Material for the task »
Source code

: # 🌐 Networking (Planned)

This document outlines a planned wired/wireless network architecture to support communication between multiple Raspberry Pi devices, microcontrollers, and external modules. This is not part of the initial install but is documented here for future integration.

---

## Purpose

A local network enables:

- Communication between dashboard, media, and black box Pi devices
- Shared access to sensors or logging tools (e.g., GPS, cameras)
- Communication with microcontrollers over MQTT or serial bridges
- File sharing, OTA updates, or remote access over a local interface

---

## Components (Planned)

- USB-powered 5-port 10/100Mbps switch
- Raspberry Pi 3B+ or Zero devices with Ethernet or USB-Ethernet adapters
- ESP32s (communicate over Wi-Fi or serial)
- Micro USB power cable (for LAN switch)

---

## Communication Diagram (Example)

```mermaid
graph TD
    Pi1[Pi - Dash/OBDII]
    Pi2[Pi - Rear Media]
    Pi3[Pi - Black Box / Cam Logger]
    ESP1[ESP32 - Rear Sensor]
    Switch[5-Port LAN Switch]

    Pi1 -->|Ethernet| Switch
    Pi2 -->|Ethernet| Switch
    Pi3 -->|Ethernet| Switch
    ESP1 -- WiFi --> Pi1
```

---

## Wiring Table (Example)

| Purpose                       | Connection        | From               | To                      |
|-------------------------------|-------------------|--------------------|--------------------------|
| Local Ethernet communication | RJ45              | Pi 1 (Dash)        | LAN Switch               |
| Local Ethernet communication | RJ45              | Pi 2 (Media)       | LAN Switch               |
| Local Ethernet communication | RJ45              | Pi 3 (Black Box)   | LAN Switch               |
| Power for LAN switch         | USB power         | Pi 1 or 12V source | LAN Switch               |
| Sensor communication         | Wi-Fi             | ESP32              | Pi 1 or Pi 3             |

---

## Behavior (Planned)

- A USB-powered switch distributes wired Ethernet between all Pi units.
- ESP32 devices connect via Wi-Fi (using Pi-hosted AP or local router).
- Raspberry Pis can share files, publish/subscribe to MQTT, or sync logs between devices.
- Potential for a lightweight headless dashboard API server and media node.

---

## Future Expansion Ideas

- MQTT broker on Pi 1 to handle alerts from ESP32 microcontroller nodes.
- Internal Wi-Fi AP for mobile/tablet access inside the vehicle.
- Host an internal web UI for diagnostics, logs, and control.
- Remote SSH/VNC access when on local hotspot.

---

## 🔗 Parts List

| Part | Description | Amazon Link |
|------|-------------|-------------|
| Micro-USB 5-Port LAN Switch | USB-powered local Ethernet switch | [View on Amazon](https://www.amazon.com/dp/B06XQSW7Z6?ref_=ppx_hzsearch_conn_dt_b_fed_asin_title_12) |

Action item »
Scan the data above and copy every line with "dashboard" in it.

Result of the task »
- Communication between dashboard, media, and black box Pi devices
- Potential for a lightweight headless dashboard API server and media node.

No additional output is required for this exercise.